使用代码提供的getModels.sh文件下载模型权重文件。注意，配置文件已经在文件夹中。

sudo chmod a+x getModels.sh
./getModels.sh

检查文件夹以确保模型二进制文件(.Caffemodel文件)已下载。

3.2 加载模型

（1）Python

protoFile = "pose/coco/pose_deploy_linevec.prototxt"
weightsFile = "pose/coco/pose_iter_440000.caffemodel"
net = cv2.dnn.readNetFromCaffe(protoFile, weightsFile)

（2）C++

cv::dnn::Net inputNet = cv::dnn::readNetFromCaffe("./pose/coco/pose_deploy_linevec.prototxt","./pose/coco/pose_iter_440000.caffemodel");

3.3 加载图像并创建输入blob

（1）Python

image1 = cv2.imread("group.jpg")
# Fix the input Height and get the width according to the Aspect Ratio
inHeight = 368
inWidth = int((inHeight/frameHeight)*frameWidth)

inpBlob = cv2.dnn.blobFromImage(image1, 1.0 / 255, (inWidth, inHeight),
                          (0, 0, 0), swapRB=False, crop=False)

（2）C++

std::string inputFile = "./group.jpg";

if(argc > 1){
	inputFile = std::string(argv[1]);
}

cv::Mat input = cv::imread(inputFile,CV_LOAD_IMAGE_COLOR);
cv::Mat inputBlob = cv::dnn::blobFromImage(input,1.0/255.0,
                                           cv::Size((int)((368*input.cols)/input.rows),368),
                                           cv::Scalar(0,0,0),false,false);

3.4 推理

（1）Python

net.setInput(inpBlob)
output = net.forward()

（2）C++

inputNet.setInput(inputBlob);
cv::Mat netOutputBlob = inputNet.forward();

3.5 样例输出

我们首先调整输出的大小，使其与输入的大小相同。然后我们检查了与鼻子关键点对应的置信度图。你也可以使用cv2.addWeighted()函数用alpha参数混合图像上的probMap。

i = 0
probMap = output[0, i, :, :]
probMap = cv2.resize(probMap, (frameWidth, frameHeight))

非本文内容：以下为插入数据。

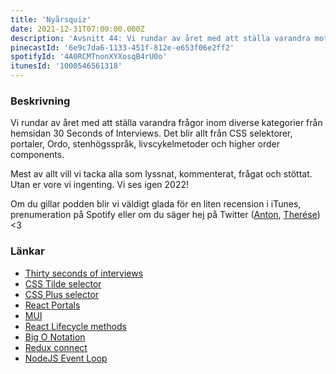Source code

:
 ```yaml
---
title: 'Nyårsquiz'
date: 2021-12-31T07:00:00.000Z
description: 'Avsnitt 44: Vi rundar av året med att ställa varandra mot vägggen med intervjufrågor. CSS, Ordo, stenhögsspråk, higher order comoponents och mycket annat.'
pinecastId: '6e9c7da6-1133-451f-812e-e653f06e2ff2'
spotifyId: '4A0RCMTnonXYXosqB4rU0o'
itunesId: '1000546561318'
---
```


### Beskrivning

Vi rundar av året med att ställa varandra frågor inom diverse kategorier från hemsidan 30 Seconds of Interviews. Det blir allt från CSS selektorer, portaler, Ordo, stenhögsspråk, livscykelmetoder och higher order components.

Mest av allt vill vi tacka alla som lyssnat, kommenterat, frågat och stöttat. Utan er vore vi ingenting. Vi ses igen 2022!

Om du gillar podden blir vi väldigt glada för en liten recension i iTunes, prenumeration på Spotify eller om du säger hej på Twitter ([Anton](https://twitter.com/Awnton), [Therése](https://twitter.com/tkomstadius)) <3

### Länkar

- [Thirty seconds of interviews](https://30secondsofinterviews.org)
- [CSS Tilde selector](https://developer.mozilla.org/en-US/docs/Web/CSS/General_sibling_combinator)
- [CSS Plus selector](https://developer.mozilla.org/en-US/docs/Web/CSS/Adjacent_sibling_combinator)
- [React Portals](https://reactjs.org/docs/portals.html)
- [MUI](https://mui.com)
- [React Lifecycle methods](https://reactjs.org/docs/react-component.html#the-component-lifecycle)
- [Big O Notation](https://en.wikipedia.org/wiki/Big_O_notation)
- [Redux connect](https://react-redux.js.org/api/connect)
- [NodeJS Event Loop](https://nodejs.org/en/docs/guides/event-loop-timers-and-nexttick/)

plt.imshow(cv2.cvtColor(image1, cv2.COLOR_BGR2RGB))
plt.imshow(probMap, alpha=0.6)

在这里插入图片描述

3.6 检测关键点

从上图可以看出，第0矩阵给出了鼻子的置信度图。类似地，第一个矩阵对应颈部等等。正如我们在之前的文章中所讨论的，对于一个人来说，只要找到最大置信度图，就很容易找到每个关键点的位置。但对于多人场景，我们不能这样做。
注意:本节中的解释和代码片段属于getKeypoints()函数。
对于每个关键点，我们对置信度图应用一个阈值(本例中为0.1)。
（1）Python

mapSmooth = cv2.GaussianBlur(probMap,(3,3),0,0)
mapMask = np.uint8(mapSmooth>threshold)
plt.imshow(mapMask)
plt.show()

（2）C++

cv::Mat smoothProbMap;
cv::GaussianBlur( probMap, smoothProbMap, cv::Size( 3, 3 ), 0, 0 );
cv::Mat maskedProbMap;
cv::threshold(smoothProbMap,maskedProbMap,threshold,255,cv::THRESH_BINARY);

在这里插入图片描述

这将给出一个矩阵，该矩阵包含与关键点对应的区域内的blobs。
为了找到关键点的确切位置，我们需要找到每个blob的最大值。我们做以下事情:

1.首先找出与关键点对应的区域的所有轮廓。
2.为该区域创建掩码。
3.通过将probMap与此掩码相乘，提取该区域的probMap。
4.求这个区域的局部极大值。这是为每个轮廓(关键点区域)做的。

（1）Python

#find the blobs
_, contours, _ = cv2.findContours(mapMask, cv2.RETR_TREE, cv2.CHAIN_APPROX_SIMPLE)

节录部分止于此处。